Find every line below where the string "management" shows up, and copy those lines.

* Source texts of formatted documents *

****

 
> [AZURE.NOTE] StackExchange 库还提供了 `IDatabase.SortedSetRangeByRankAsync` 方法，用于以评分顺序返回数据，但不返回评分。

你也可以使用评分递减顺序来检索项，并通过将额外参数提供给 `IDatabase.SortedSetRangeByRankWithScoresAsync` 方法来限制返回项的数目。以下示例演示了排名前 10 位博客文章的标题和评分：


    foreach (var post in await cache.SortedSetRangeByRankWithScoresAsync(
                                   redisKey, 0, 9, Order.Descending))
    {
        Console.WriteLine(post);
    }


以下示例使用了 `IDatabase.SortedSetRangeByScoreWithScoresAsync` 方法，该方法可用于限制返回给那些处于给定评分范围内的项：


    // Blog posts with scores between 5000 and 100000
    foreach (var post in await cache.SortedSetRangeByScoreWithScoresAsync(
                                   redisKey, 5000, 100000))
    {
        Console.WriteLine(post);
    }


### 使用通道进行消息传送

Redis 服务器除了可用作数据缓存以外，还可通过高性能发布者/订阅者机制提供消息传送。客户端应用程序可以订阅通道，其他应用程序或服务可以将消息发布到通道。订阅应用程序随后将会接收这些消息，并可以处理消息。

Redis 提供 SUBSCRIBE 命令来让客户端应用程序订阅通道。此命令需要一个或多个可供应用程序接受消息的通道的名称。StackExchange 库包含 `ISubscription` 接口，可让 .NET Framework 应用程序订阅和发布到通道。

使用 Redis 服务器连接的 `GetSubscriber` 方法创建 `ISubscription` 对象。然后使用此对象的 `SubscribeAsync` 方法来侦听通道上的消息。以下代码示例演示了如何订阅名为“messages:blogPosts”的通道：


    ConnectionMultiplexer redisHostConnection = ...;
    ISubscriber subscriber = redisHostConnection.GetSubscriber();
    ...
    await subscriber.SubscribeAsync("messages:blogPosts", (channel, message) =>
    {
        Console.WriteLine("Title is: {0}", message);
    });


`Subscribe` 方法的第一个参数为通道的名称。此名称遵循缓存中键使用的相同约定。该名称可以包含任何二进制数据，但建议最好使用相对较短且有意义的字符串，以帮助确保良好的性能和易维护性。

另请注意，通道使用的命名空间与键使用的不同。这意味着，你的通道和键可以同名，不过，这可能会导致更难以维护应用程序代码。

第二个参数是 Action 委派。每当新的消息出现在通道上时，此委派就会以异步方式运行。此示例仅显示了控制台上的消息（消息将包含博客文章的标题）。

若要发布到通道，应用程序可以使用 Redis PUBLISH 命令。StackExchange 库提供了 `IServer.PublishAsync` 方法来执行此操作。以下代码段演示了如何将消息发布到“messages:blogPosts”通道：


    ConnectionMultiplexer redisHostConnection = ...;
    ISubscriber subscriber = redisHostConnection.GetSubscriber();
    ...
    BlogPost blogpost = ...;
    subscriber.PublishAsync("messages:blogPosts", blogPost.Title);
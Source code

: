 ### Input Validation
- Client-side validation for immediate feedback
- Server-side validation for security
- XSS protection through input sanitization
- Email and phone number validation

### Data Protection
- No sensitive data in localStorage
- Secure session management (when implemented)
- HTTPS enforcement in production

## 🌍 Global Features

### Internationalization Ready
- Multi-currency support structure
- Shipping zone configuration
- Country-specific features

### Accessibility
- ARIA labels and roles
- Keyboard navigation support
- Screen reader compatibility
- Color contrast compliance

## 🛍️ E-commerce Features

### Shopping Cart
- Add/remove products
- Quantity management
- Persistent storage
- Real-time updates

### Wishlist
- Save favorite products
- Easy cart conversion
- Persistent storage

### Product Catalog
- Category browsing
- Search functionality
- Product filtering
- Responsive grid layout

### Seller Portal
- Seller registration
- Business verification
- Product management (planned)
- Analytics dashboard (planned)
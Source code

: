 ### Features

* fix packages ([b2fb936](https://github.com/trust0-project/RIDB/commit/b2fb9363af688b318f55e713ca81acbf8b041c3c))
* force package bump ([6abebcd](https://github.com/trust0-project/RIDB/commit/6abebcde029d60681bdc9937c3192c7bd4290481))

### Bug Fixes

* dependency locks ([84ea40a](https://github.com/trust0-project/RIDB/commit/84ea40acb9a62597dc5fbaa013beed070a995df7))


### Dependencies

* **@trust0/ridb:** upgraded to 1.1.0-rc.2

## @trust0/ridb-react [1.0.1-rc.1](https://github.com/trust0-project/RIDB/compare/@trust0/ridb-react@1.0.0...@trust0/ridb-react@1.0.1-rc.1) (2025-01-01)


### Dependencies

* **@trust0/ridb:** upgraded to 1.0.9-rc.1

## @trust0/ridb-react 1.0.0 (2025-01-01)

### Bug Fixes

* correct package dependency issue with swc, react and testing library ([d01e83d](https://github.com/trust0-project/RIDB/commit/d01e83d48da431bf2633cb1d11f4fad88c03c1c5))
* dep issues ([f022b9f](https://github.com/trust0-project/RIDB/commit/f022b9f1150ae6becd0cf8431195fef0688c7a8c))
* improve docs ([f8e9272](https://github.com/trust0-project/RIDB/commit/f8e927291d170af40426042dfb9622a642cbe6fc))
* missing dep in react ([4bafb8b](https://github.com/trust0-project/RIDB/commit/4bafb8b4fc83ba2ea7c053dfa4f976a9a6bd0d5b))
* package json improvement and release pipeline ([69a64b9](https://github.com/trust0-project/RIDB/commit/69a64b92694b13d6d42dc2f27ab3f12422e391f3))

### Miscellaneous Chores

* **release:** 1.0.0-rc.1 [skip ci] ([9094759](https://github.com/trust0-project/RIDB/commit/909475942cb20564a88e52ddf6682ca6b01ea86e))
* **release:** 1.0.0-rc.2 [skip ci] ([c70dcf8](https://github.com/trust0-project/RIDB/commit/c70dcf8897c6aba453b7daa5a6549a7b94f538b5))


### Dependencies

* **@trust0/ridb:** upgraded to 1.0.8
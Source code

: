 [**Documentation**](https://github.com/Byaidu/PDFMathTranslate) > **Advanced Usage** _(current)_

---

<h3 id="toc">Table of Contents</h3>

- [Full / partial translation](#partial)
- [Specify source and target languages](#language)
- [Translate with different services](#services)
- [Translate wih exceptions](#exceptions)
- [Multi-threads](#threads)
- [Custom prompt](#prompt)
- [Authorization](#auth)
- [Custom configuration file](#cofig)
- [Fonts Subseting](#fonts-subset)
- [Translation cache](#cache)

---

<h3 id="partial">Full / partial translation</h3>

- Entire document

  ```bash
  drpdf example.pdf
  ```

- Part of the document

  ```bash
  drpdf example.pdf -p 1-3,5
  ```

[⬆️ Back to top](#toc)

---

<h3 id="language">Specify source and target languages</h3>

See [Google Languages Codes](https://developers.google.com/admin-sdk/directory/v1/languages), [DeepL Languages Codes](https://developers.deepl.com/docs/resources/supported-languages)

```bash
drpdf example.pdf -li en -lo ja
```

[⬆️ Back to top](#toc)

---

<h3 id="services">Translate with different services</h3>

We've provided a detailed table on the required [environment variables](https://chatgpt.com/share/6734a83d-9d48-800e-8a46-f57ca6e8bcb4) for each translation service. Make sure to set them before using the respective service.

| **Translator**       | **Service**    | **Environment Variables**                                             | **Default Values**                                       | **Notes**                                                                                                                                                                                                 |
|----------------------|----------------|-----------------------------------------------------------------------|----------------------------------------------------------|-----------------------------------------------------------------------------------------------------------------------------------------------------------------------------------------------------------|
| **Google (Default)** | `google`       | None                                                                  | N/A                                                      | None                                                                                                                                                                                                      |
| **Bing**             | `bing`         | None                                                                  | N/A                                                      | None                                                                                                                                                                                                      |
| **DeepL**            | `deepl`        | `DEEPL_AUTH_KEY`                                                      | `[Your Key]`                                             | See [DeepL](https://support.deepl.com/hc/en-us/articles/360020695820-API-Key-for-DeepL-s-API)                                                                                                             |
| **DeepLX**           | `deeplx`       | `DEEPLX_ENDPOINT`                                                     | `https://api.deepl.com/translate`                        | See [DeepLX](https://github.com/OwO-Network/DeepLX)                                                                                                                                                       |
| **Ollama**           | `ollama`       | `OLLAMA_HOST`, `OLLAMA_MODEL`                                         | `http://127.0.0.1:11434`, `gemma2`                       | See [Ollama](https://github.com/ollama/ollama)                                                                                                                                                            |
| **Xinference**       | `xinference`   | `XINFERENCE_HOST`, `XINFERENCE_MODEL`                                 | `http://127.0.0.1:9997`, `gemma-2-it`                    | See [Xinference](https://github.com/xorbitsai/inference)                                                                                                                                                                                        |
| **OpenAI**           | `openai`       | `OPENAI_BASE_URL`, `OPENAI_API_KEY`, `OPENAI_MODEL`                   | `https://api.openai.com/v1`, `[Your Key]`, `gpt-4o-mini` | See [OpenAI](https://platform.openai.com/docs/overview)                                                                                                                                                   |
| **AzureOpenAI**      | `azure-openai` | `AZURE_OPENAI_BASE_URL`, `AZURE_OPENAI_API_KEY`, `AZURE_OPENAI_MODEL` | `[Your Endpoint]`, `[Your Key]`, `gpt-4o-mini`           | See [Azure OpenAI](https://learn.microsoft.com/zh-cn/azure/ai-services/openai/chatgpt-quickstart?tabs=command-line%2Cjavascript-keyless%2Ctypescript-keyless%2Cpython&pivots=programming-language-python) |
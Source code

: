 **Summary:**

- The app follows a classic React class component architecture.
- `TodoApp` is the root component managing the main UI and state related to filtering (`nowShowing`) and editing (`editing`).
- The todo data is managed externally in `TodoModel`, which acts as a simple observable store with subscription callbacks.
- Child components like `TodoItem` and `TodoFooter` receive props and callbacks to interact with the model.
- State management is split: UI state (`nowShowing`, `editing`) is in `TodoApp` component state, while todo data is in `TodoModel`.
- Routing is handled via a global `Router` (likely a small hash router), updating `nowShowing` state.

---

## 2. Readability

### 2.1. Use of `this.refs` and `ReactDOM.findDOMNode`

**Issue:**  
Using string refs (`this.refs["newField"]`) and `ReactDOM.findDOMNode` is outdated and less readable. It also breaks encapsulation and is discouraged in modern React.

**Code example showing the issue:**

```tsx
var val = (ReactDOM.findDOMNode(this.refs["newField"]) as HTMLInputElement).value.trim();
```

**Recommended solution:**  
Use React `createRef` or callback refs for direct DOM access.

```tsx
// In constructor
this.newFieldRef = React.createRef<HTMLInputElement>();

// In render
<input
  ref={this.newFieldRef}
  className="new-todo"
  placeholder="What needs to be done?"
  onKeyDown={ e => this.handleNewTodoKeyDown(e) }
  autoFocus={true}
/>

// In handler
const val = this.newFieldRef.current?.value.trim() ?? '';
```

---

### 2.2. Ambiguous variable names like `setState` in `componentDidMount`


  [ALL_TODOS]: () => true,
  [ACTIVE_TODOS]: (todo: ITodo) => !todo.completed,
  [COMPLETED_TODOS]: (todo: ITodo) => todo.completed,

****

* Exercise answer *
- Secure session management (when implemented)
- Quantity management
- Product management (planned)
- State management is split: UI state (`nowShowing`, `editing`) is in `TodoApp` component state, while todo data is in `TodoModel`.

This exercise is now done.